■ MATERIAL SHOWN:
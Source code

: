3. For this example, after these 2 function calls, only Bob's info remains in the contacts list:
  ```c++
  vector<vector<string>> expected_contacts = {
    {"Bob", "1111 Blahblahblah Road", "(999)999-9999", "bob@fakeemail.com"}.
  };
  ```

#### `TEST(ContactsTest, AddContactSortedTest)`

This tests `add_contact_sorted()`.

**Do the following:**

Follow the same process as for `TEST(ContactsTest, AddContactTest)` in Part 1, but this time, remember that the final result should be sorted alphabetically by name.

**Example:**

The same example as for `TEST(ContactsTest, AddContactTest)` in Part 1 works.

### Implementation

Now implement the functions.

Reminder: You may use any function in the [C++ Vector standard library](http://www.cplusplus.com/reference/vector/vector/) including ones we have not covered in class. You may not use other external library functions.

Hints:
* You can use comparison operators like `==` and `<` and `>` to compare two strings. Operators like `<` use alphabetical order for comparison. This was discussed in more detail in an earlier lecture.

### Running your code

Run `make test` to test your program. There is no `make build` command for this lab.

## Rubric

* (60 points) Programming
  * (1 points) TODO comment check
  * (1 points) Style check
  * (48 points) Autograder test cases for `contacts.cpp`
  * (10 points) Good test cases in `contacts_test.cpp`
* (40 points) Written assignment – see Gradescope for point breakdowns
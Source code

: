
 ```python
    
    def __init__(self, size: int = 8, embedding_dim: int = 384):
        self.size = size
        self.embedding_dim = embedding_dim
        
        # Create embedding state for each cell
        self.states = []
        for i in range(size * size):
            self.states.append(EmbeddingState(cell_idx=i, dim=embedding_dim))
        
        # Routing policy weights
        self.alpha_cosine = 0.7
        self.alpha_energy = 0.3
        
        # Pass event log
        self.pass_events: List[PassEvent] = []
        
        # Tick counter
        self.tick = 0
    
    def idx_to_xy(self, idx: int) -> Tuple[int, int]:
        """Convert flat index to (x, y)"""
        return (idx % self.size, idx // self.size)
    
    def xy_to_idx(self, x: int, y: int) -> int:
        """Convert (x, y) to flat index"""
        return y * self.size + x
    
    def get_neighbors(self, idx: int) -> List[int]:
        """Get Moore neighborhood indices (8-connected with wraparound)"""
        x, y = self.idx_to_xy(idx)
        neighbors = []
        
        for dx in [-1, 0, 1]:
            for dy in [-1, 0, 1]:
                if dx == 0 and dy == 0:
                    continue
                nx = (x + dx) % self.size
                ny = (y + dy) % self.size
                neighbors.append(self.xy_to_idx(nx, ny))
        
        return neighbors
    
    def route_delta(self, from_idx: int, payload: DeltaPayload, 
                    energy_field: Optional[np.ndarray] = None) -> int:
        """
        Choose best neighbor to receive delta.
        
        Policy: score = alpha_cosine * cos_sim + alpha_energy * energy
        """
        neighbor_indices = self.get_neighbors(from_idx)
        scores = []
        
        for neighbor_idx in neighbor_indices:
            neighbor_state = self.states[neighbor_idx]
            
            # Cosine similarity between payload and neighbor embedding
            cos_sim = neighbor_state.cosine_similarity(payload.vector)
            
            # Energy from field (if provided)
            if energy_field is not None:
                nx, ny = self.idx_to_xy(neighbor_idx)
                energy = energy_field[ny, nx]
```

■ WHAT THE EXERCISE ASKS: Restate the listing word for word, but only from its first line through the line with "Now implement the functions.", keeping both end lines.

■ TASK ANSWER:
Source code

:3. For this example, after these 2 function calls, only Bob's info remains in the contacts list:
  ```c++
  vector<vector<string>> expected_contacts = {
    {"Bob", "1111 Blahblahblah Road", "(999)999-9999", "bob@fakeemail.com"}.
  };
  ```

#### `TEST(ContactsTest, AddContactSortedTest)`

This tests `add_contact_sorted()`.

**Do the following:**

Follow the same process as for `TEST(ContactsTest, AddContactTest)` in Part 1, but this time, remember that the final result should be sorted alphabetically by name.

**Example:**

The same example as for `TEST(ContactsTest, AddContactTest)` in Part 1 works.

### Implementation

Now implement the functions.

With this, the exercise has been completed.